繰り返しになるが、これが危機管理の通常の手順だ。
どの組織も通常の手順があることはわかっている。しかし、「わかっている」のに、危機管理と対処ができる組織とできない組織がある。
わかっているのに、なぜ「できない」のか?
知っているのに、なぜ「できない」のか?
やり方、手順が書いてあるマニュアルも整備してあるのに、なぜ「できない」のか?
それは経験の差だ。わかっているのと、やったことがあるのとでは天と地ほどの違いがある。
わかっているメンバーだけでなく、やったことのあるメンバーを入れなければ危機管理はできない。

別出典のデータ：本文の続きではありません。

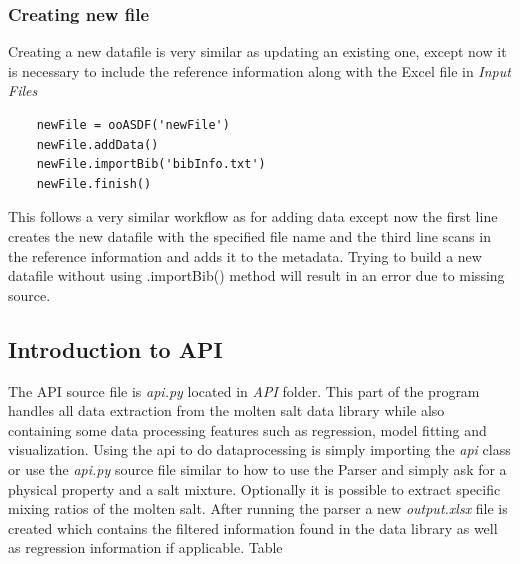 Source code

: \subsubsection{Creating new file}
Creating a new datafile is very similar as updating an existing one, except now it is necessary to include the reference information along with the Excel file in \textit{Input Files}

\begin{verbatim}
    newFile = ooASDF('newFile')
    newFile.addData()
    newFile.importBib('bibInfo.txt')
    newFile.finish()
\end{verbatim}
This follows a very similar workflow as for adding data except now the first line creates the new datafile with the specified file name and the third line scans in the reference information and adds it to the metadata. Trying to build a new datafile without using .importBib() method will result in an error due to missing source.

\subsection{Introduction to API}
The API source file is \textit{api.py} located in \textit{API} folder. This part of the program handles all data extraction from the molten salt data library while also containing some data processing features such as regression, model fitting and visualization. Using the api to do dataprocessing is simply importing the \textit{api} class or use the \textit{api.py} source file similar to how to use the Parser and simply ask for a physical property and a salt mixture. Optionally it is possible to extract specific mixing ratios of the molten salt. After running the parser a new \textit{output.xlsx} file is created which contains the filtered information found in the data library as well as regression information if applicable. Table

そして、ただ、やったことのあるだけのメンバーでもダメだ。実際に危機に直面して、なんとか乗り越えようとして、策を考え、力を尽くしても功を奏さなかった経験を持っている人が必要だ。
危機に際して、最初に立案したプランがそのまま通用することはない。何度、立案しても通用しないことがある。危機管理に向いているのは挫折体験を持っている人間だ。
挫折した経験を持った人間は打たれ強い。無力感を感じた後、打たれ強くなった人材がもっとも危機管理に向いている。
友山、朝倉、尾上……。トヨタの危機管理人たちはかつて現場に行った経験がある。失敗もしているし、無力だった自分と向き合ったことがある。だから、「できないこともある」とわかっても、まったく動揺しない。
できることだけをやればいいと思っている。危機管理、対処は百点満点にはならない。その場で短時間にできることをやる。それがトヨタの危機管理、対処だ。